#### [WHAT YOU HAVE TO DO]
Say nothing but the number of lines below in which the string "需要注册邮箱" appears.

(Beginning of SUPPLIED RECORDS)

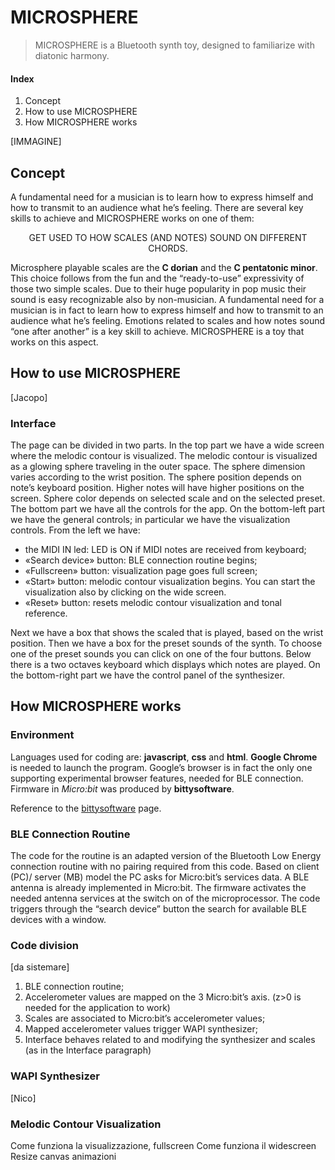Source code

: # MICROSPHERE
> MICROSPHERE is a Bluetooth synth toy, designed to familiarize with diatonic harmony.

#### Index
1.	Concept
2.	How to use MICROSPHERE
3.	How MICROSPHERE works

[IMMAGINE]

## Concept
A fundamental need for a musician is to learn how to express himself and how to transmit to an audience what he’s feeling. There are several key skills to achieve and MICROSPHERE works on one of them:

<p align="center" style="font-weigth:bold;">
GET USED TO HOW SCALES (AND NOTES) SOUND ON DIFFERENT CHORDS.
</p>

Microsphere playable scales are the **C dorian** and the **C pentatonic minor**. This choice follows from the fun and the “ready-to-use” expressivity of those two simple scales. Due to their huge popularity in pop music their sound is easy recognizable also by non-musician. 
A fundamental need for a musician is in fact to learn how to express himself and how to transmit to an audience what he’s feeling. Emotions related to scales and how notes sound “one after another” is a key skill to achieve. MICROSPHERE is a toy that works on this aspect.

## How to use MICROSPHERE

[Jacopo]

### Interface   
The page can be divided in two parts. In the top part we have a wide screen where the melodic contour is visualized. 
The melodic contour is visualized as a glowing sphere traveling in the outer space. The sphere dimension varies according to the wrist position. The sphere position depends on note’s keyboard position. Higher notes will have higher positions on the screen. Sphere color depends on selected scale and on the selected preset.
The bottom part we have all the controls for the app. On the bottom-left part we have the general controls; in particular we have the visualization controls.
From the left we have:
- the MIDI IN led: LED is ON if MIDI notes are received from keyboard;
-	«Search device» button: BLE connection routine begins;
-	«Fullscreen» button: visualization page goes full screen;
-	«Start» button: melodic contour visualization begins. You can start the visualization also by clicking on the wide screen.
-	«Reset» button: resets melodic contour visualization and tonal reference.

Next we have a box that shows the scaled that is played, based on the wrist position. Then we have a box for the preset sounds of the synth. To choose one of the preset sounds you can click on one of the four buttons. 
Below there is a two octaves keyboard which displays which notes are played.
On the bottom-right part we have the control panel of the synthesizer.

## How MICROSPHERE works

### Environment

Languages used for coding are: **javascript**, **css** and **html**. 
**Google Chrome** is needed to launch the program. Google’s browser is in fact the only one supporting experimental browser features, needed for BLE connection. Firmware in *Micro:bit* was produced by **bittysoftware**.

Reference to the [bittysoftware](https://drive.google.com/uc?id=0B2Ud_NaMFsQSdm1BMVMtN3F4a3c&export=download) page.

### BLE Connection Routine
The code for the routine is an adapted version of the Bluetooth Low Energy connection routine with no pairing required from this code. Based on client (PC)/ server (MB) model the PC asks for Micro:bit’s services data. A BLE antenna is already implemented in Micro:bit. The firmware activates the needed antenna services at the switch on of the microprocessor. The code triggers through the “search device” button the search for available BLE devices with a window.

### Code division
[da sistemare]
1.	BLE connection routine;
2.	Accelerometer values are mapped on the 3 Micro:bit’s axis. (z>0 is needed for the application to work)
3.	Scales are associated to Micro:bit’s accelerometer values;
4.	Mapped accelerometer values trigger WAPI synthesizer;
5.	Interface behaves related to and modifying the synthesizer and scales (as in the Interface paragraph) 

### WAPI Synthesizer
[Nico]

### Melodic Contour Visualization
Come funziona la visualizzazione, fullscreen
Come funziona il widescreen
Resize canvas
animazioni
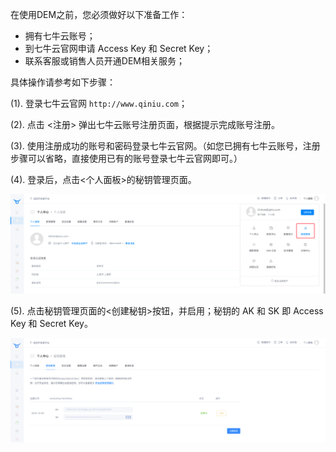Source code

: 在使用DEM之前，您必须做好以下准备工作：

* 拥有七牛云账号；
* 到七牛云官网申请 Access Key 和 Secret Key；
* 联系客服或销售人员开通DEM相关服务；

具体操作请参考如下步骤：

(1). 登录七牛云官网 `http://www.qiniu.com`；

(2). 点击 <注册> 弹出七牛云账号注册页面，根据提示完成账号注册。

(3). 使用注册成功的账号和密码登录七牛云官网。（如您已拥有七牛云账号，注册步骤可以省略，直接使用已有的账号登录七牛云官网即可。）

(4). 登录后，点击<个人面板>的秘钥管理页面。

![](_media/ready1.png)

(5). 点击秘钥管理页面的<创建秘钥>按钮，并启用；秘钥的 AK 和 SK 即 Access Key 和 Secret Key。

![](_media/ready2.png)

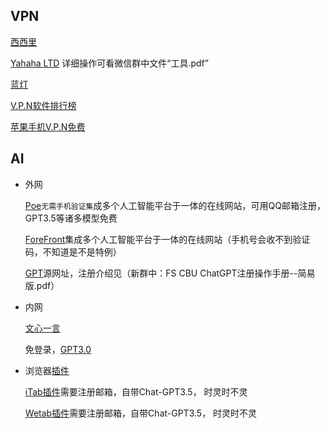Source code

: ## VPN

[西西里](https://my.xxldo.us/)

[Yahaha LTD](https://www.yahaha.one/login) 详细操作可看微信群中文件“工具.pdf”

[蓝灯](https://www.golanternapp.org/)

[V.P.N软件排行榜](https://vpnoverview.com/vpn-reviews/)

[苹果手机V.P.N免费](https://apps.apple.com/app/id1370293473)

## AI
- 外网

	[Poe](https://poe.com/)`无需手机验证集`成多个人工智能平台于一体的在线网站，可用QQ邮箱注册，GPT3.5等诸多模型免费

	[ForeFront](https://accounts.forefront.ai/)集成多个人工智能平台于一体的在线网站（手机号会收不到验证  码，不知道是不是特例）

	[GPT](https://openai.com/chatgpt)源网址，注册介绍见（新群中：FS CBU ChatGPT注册操作手册--简易版.pdf）

- 内网

	[文心一言](https://yiyan.baidu.com/)

	免登录，[GPT3.0](https://chat85.com/)

- 浏览器[插件](https://www.bilibili.com/video/BV1724y1f7P8)

	[iTab插件](https://itab.link/)需要注册邮箱，自带Chat-GPT3.5， 时灵时不灵

	[Wetab插件](https://www.wetab.link/)需要注册邮箱，自带Chat-GPT3.5， 时灵时不灵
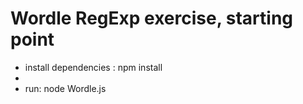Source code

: 
# Wordle RegExp exercise, starting point

* install dependencies : npm install
* 
* run: node Wordle.js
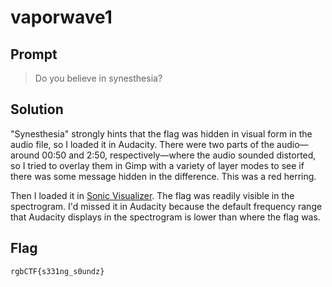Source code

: vaporwave1
==========

Prompt
------

> Do you believe in synesthesia?


Solution
--------

"Synesthesia" strongly hints that the flag was hidden in visual form in the
audio file, so I loaded it in Audacity. There were two parts of the
audio—around 00:50 and 2:50, respectively—where the audio sounded distorted, so
I tried to overlay them in Gimp with a variety of layer modes to see if there
was some message hidden in the difference. This was a red herring.

Then I loaded it in [Sonic Visualizer](https://www.sonicvisualiser.org/). The
flag was readily visible in the spectrogram. I'd missed it in Audacity because
the default frequency range that Audacity displays in the spectrogram is lower
than where the flag was.


Flag
----

`rgbCTF{s331ng_s0undz}`
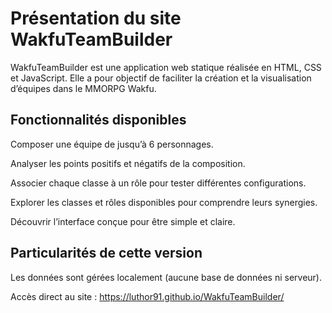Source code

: # Présentation du site WakfuTeamBuilder

WakfuTeamBuilder est une application web statique réalisée en HTML, CSS et JavaScript. Elle a pour objectif de faciliter la création et la visualisation d’équipes dans le MMORPG Wakfu.

## Fonctionnalités disponibles

Composer une équipe de jusqu’à 6 personnages.

Analyser les points positifs et négatifs de la composition.

Associer chaque classe à un rôle pour tester différentes configurations.

Explorer les classes et rôles disponibles pour comprendre leurs synergies.

Découvrir l’interface conçue pour être simple et claire.

## Particularités de cette version

Les données sont gérées localement (aucune base de données ni serveur).

Accès direct au site : https://luthor91.github.io/WakfuTeamBuilder/
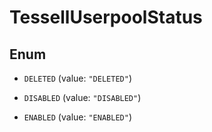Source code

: 

# TessellUserpoolStatus

## Enum


* `DELETED` (value: `"DELETED"`)

* `DISABLED` (value: `"DISABLED"`)

* `ENABLED` (value: `"ENABLED"`)



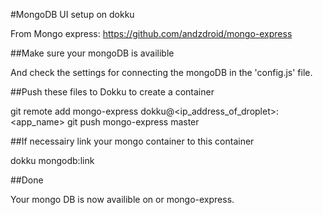 #MongoDB UI setup on dokku

From Mongo express: https://github.com/andzdroid/mongo-express

##Make sure your mongoDB is availible

And check the settings for connecting the mongoDB in the 'config.js' file.

##Push these files to Dokku to create a container

git remote add mongo-express dokku@<ip_address_of_droplet>:<app_name>
git push mongo-express master

##If necessairy link your mongo container to this container

dokku mongodb:link <app> <database>

##Done

Your mongo DB is now availible on or mongo-express.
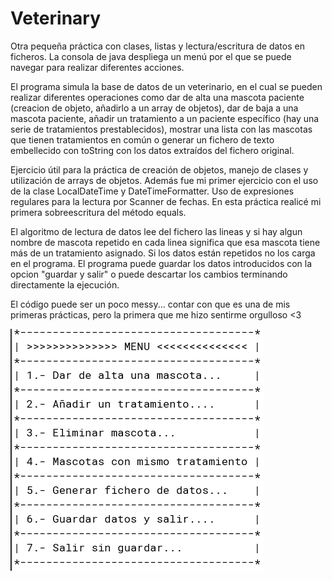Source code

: # Veterinary
Otra pequeña práctica con clases, listas y lectura/escritura de datos en ficheros. La consola de java despliega un menú por el que se puede navegar para realizar diferentes acciones. 

El programa simula la base de datos de un veterinario, en el cual se pueden realizar diferentes operaciones como dar de alta una mascota paciente (creacion de objeto, añadirlo a un array de objetos), dar de baja a una mascota paciente, añadir un tratamiento a un paciente específico (hay una serie de tratamientos prestablecidos), mostrar una lista con las mascotas que tienen tratamientos en común o generar un fichero de texto embellecido con toString con los datos extraídos del fichero original.

Ejercicio útil para la práctica de creación de objetos, manejo de clases y utilización de arrays de objetos. Además fue mi primer ejercicio con el uso de la clase LocalDateTime y DateTimeFormatter. Uso de expresiones regulares para la lectura por Scanner de fechas. En esta práctica realicé mi primera sobreescritura del método equals. 

El algoritmo de lectura de datos lee del fichero las lineas y si hay algun nombre de mascota repetido en cada linea significa que esa mascota tiene más de un tratamiento asignado. Si los datos están repetidos no los carga en el programa. El programa puede guardar los datos introducidos con la opcion "guardar y salir" o puede descartar los cambios terminando directamente la ejecución.

El código puede ser un poco messy... contar con que es una de mis primeras prácticas, pero la primera que me hizo sentirme orgulloso <3

<p style="align:center">
  <img src="https://github.com/slimm1/Veterinary/blob/main/menu.png?raw=true">
</p>
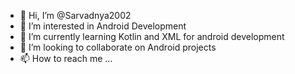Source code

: - 👋 Hi, I’m @Sarvadnya2002
- 👀 I’m interested in Android Development
- 🌱 I’m currently learning Kotlin and XML for android development
- 💞️ I’m looking to collaborate on Android projects
- 📫 How to reach me ...

<!---
Sarvadnya2002/Sarvadnya2002 is a ✨ special ✨ repository because its `README.md` (this file) appears on your GitHub profile.
You can click the Preview link to take a look at your changes.
--->

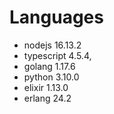# Languages

* nodejs 16.13.2
* typescript 4.5.4,
* golang 1.17.6
* python 3.10.0
* elixir 1.13.0
* erlang 24.2
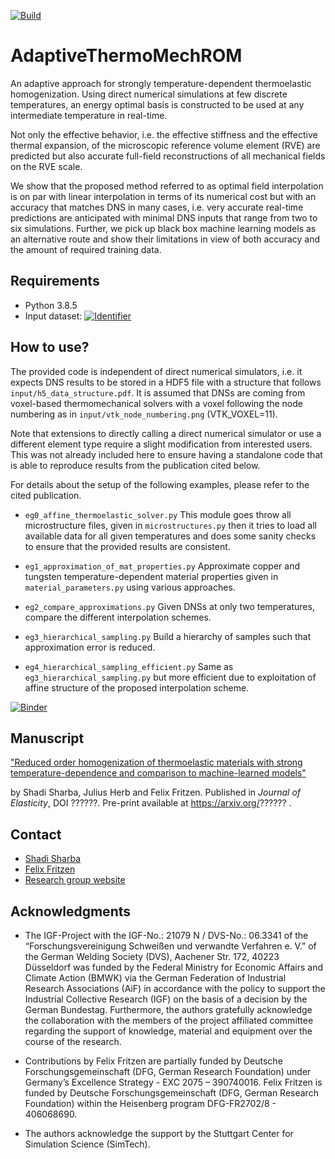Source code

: <!--
https://docs.github.com/en/actions/quickstart
https://docs.github.com/en/actions/automating-builds-and-tests/building-and-testing-python
 -->
[![Build](https://github.com/shadisharba/AdaptiveThermoMechROM/actions/workflows/github-actions.yml/badge.svg?branch=main)](https://github.com/shadisharba/AdaptiveThermoMechROM/actions/workflows/github-actions.yml)

# AdaptiveThermoMechROM

An adaptive approach for strongly temperature-dependent thermoelastic homogenization. Using direct numerical simulations at few discrete temperatures, an energy optimal basis is constructed to be used at any intermediate temperature in real-time.

Not only the effective behavior, i.e. the effective stiffness and the effective thermal expansion, of the microscopic reference volume element (RVE) are predicted but also accurate full-field reconstructions of all mechanical fields on the RVE scale.

We show that the proposed method referred to as optimal field interpolation is on par with linear interpolation in terms of its numerical cost but with an accuracy that matches DNS in many cases, i.e. very accurate real-time predictions are anticipated with minimal DNS inputs that range from two to six simulations. Further, we pick up black box machine learning models as an alternative route and show their limitations in view of both accuracy and the amount of required training data.

## Requirements

- Python 3.8.5
- Input dataset: [![Identifier](https://img.shields.io/badge/doi-10.18419%2Fdarus--2822-d45815.svg)](https://doi.org/10.18419/darus-2822)


## How to use?

The provided code is independent of direct numerical simulators, i.e. it expects DNS results to be stored in a HDF5 file with a structure that follows `input/h5_data_structure.pdf`. It is assumed that DNSs are coming from voxel-based thermomechanical solvers with a voxel following the node numbering as in `input/vtk_node_numbering.png` (VTK_VOXEL=11). 

Note that extensions to directly calling a direct numerical simulator or use a different element type require a slight modification from interested users. This was not already included here to ensure having a standalone code that is able to reproduce results from the publication cited below.


For details about the setup of the following examples, please refer to the cited publication.

- `eg0_affine_thermoelastic_solver.py`
  This module goes throw all microstructure files, given in `microstructures.py` then it tries to load all available data for all given temperatures and does some sanity checks to ensure that the provided results are consistent.
  
- `eg1_approximation_of_mat_properties.py`
  Approximate copper and tungsten temperature-dependent material properties given in `material_parameters.py` using various approaches.
  
- `eg2_compare_approximations.py`
  Given DNSs at only two temperatures, compare the different interpolation schemes.
  
- `eg3_hierarchical_sampling.py`
  Build a hierarchy of samples such that approximation error is reduced.
  
- `eg4_hierarchical_sampling_efficient.py`
  Same as `eg3_hierarchical_sampling.py` but more efficient due to exploitation of affine structure of the proposed interpolation scheme.  

<!-- https://mybinder.readthedocs.io/en/latest/using/config_files.html -->
[![Binder](https://mybinder.org/badge_logo.svg)](https://mybinder.org/v2/gh/shadisharba/AdaptiveThermoMechROM/HEAD)

## Manuscript

["Reduced order homogenization of thermoelastic materials with strong temperature-dependence and comparison to machine-learned models"](https://??????)

by Shadi Sharba, Julius Herb and Felix Fritzen. Published in *Journal of Elasticity*, DOI ??????. Pre-print available at https://arxiv.org/?????? .

## Contact
* [Shadi Sharba](mailto:shadi.sharba@mib.uni-stuttgart.de)
* [Felix Fritzen](mailto:fritzen@mib.uni-stuttgart.de)
* [Research group website](http://www.mib.uni-stuttgart.de/dae)

## Acknowledgments
- The IGF-Project with the IGF-No.: 21079 N / DVS-No.: 06.3341 of the “Forschungsvereinigung Schweißen und verwandte Verfahren e. V.” of the German Welding Society (DVS), Aachener Str. 172, 40223 Düsseldorf was funded by the Federal Ministry for Economic Affairs and Climate Action (BMWK) via the German Federation of Industrial Research Associations (AiF) in accordance with the policy to support the Industrial Collective Research (IGF) on the basis of a decision by the German Bundestag. Furthermore, the authors gratefully acknowledge the collaboration with the members of the project affiliated committee regarding the support of knowledge, material and equipment over the course of the research.

- Contributions by Felix Fritzen are partially funded by Deutsche Forschungsgemeinschaft (DFG, German Research Foundation) under Germany’s Excellence Strategy - EXC 2075 – 390740016.
Felix Fritzen is funded by Deutsche Forschungsgemeinschaft (DFG, German Research Foundation) within the Heisenberg program DFG-FR2702/8 - 406068690. 

- The authors acknowledge the support by the Stuttgart Center for Simulation Science (SimTech). 
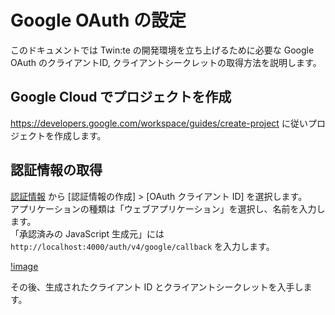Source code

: # Google OAuth の設定

このドキュメントでは Twin:te の開発環境を立ち上げるために必要な Google OAuth のクライアントID, クライアントシークレットの取得方法を説明します。

## Google Cloud でプロジェクトを作成

<https://developers.google.com/workspace/guides/create-project> に従いプロジェクトを作成します。

## 認証情報の取得

[認証情報](https://console.cloud.google.com/apis/credentials) から [認証情報の作成] > [OAuth クライアント ID] を選択します。  
アプリケーションの種類は「ウェブアプリケーション」を選択し、名前を入力します。  
「承認済みの JavaScript 生成元」には `http://localhost:4000/auth/v4/google/callback` を入力します。

[!image](./client-id.png)

その後、生成されたクライアント ID とクライアントシークレットを入手します。
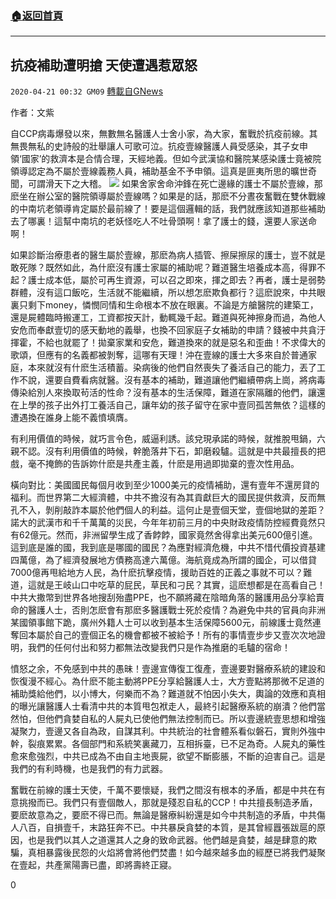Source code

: ###  [:house:返回首頁](https://github.com/ourhimalayas/txt)
---

## 抗疫補助遭明搶 天使遭遇惹眾怒
`2020-04-21 00:32 GM09` [轉載自GNews](https://gnews.org/zh-hant/179866/)

作者：文紫

自CCP病毒爆發以來，無數無名醫護人士舍小家，為大家，奮戰於抗疫前線。其無畏無私的史詩般的壯舉讓人可歌可泣。抗疫壹線醫護人員受感染，其子女申領‘國家’的救濟本是合情合理，天經地義。但如今武漢協和醫院某感染護士竟被院領導認定為不屬於壹線義務人員，補助基金不予申領。這真是匪夷所思的曠世奇聞，可謂滑天下之大稽。
![](https://s3.amazonaws.com/gnews-media-offload/wp-content/uploads/2020/04/21002100/Screen-Shot-2020-04-21-at-1.20.44-PM.png)
如果舍家舍命沖鋒在死亡邊緣的護士不屬於壹線，那麽坐在辦公室的醫院領導屬於壹線嗎？如果是的話，那麽不分晝夜奮戰在雙休戰線的中南坑老領導肯定屬於最前線了！要是這個邏輯的話，我們就應該知道那些補助去了哪裏！這幫中南坑的老妖怪吃人不吐骨頭啊！拿了護士的錢，還要人家送命啊！

如果診斷治療患者的醫生屬於壹線，那麽為病人插管、擦屎擦尿的護士，豈不就是敢死隊？既然如此，為什麽沒有護士家屬的補助呢？難道醫生培養成本高，得罪不起？護士成本低，屬於可再生資源，可以召之即來，揮之即去？再者，護士是弱勢群體，沒有這口飯吃，生活就不能繼續，所以想怎麽欺負都行？這麽說來，中共眼裏只剩下money，憐憫同情和生命根本不放在眼裏。不論是方艙醫院的建築工，還是屍體臨時搬運工，工資都按天計，動輒幾千起。難道與死神擦身而過，為他人安危而奉獻壹切的感天動地的義舉，也換不回家庭子女補助的申請？錢被中共貪汙揮霍，不給也就罷了！拋棄家業和安危，難道換來的就是惡名和歪曲！不求偉大的歌頌，但應有的名義都被剝奪，這哪有天理！沖在壹線的護士大多來自於普通家庭，本來就沒有什麽生活積蓄。染病後的他們自然喪失了養活自己的能力，丟了工作不說，還要自費看病就醫。沒有基本的補助，難道讓他們繼續帶病上崗，將病毒傳染給別人來換取茍活的性命？沒有基本的生活保障，難道在家隔離的他們，讓還在上學的孩子出外打工養活自己，讓年幼的孩子留守在家中壹同孤苦無依？這樣的遭遇換在誰身上能不義憤填膺。

有利用價值的時候，就巧言令色，威逼利誘。該兌現承諾的時候，就推脫甩鍋，六親不認。沒有利用價值的時候，幹脆落井下石，卸磨殺驢。這就是中共最擅長的把戲，毫不掩飾的告訴妳什麽是共產主義，什麽是用過即拋棄的壹次性用品。

橫向對比：美國國民每個月收到至少1000美元的疫情補助，還有壹年不還房貸的福利。而世界第二大經濟體，中共不擔沒有為其貢獻巨大的國民提供救濟，反而無孔不入，剝削敲詐本屬於他們個人的利益。這何止是壹個天堂，壹個地獄的差距？諾大的武漢市和千千萬萬的災民，今年年初前三月的中央財政疫情防控經費竟然只有62億元。然而，非洲留學生成了香餑餑，國家竟然舍得拿出美元600億引進。這到底是誰的國，我到底是哪國的國民？為應對經濟危機，中共不惜代價投資基建四萬億，為了經濟發展地方債務高達六萬億。海航竟成為所謂的國企，可以借貸7000億再甩給地方人民，為什麽抗擊疫情，援助百姓的正義之事就不可以？難道，這就是王岐山口中吃草的屁民，草民和刁民？其實，這麽想都是在高看自己！中共大撒幣到世界各地搜刮殆盡PPE，也不願將藏在陰暗角落的醫護用品分享給賣命的醫護人士，否則怎麽會有那麽多醫護戰士死於疫情？為避免中共的官員向非洲某國領事館下跪，廣州外籍人士可以收到基本生活保障5600元，前線護士竟然連奪回本屬於自己的壹個正名的機會都被不被給予！所有的事情壹步步又壹次次地證明，我們的任何付出和努力都無法改變我們只是作為推磨的毛驢的宿命！

憤怒之余，不免感到中共的愚昧！壹邊宣傳復工復產，壹邊要對醫療系統的建設和恢復漫不經心。為什麽不能主動將PPE分享給醫護人士，大方壹點將那微不足道的補助獎給他們，以小博大，何樂而不為？難道就不怕因小失大，輿論的效應和真相的曝光讓醫護人士看清中共的本質甩包袱走人，最終引起醫療系統的崩潰？他們當然怕，但他們貪婪自私的人屍丸已使他們無法控制而已。所以壹邊統壹思想和增強凝聚力，壹邊又各自為政，自謀其利。中共統治的社會體系看似磐石，實則外強中幹，裂痕累累。各個部門和系統笑裏藏刀，互相拆臺，已不足為奇。人屍丸的藥性愈來愈強烈，中共已成為不由自主地喪屍，欲望不斷膨脹，不斷的迫害自己。這是我們的有利時機，也是我們的有力武器。

奮戰在前線的護士天使，千萬不要懷疑，我們之間沒有根本的矛盾，都是中共在有意挑撥而已。我們只有壹個敵人，那就是殘忍自私的CCP！中共擅長制造矛盾，要麽故意為之，要麽不得已而。無論是醫療糾紛還是如今中共制造的矛盾，中共傷人八百，自損壹千，末路狂奔不已。中共暴戾貪婪的本質，是其曾經囂張跋扈的原因，也是我們以其人之道還其人之身的致命武器。他們越是貪婪，越是肆意的欺騙，真相暴露後民怨的火焰將會將他們焚盡！如今越來越多血的經歷已將我們凝聚在壹起，共產黨陽壽已盡，即將壽終正寢。

0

(End of SUPPLIED RECORDS)

#### [SOLUTION TO THIS PROBLEM]
2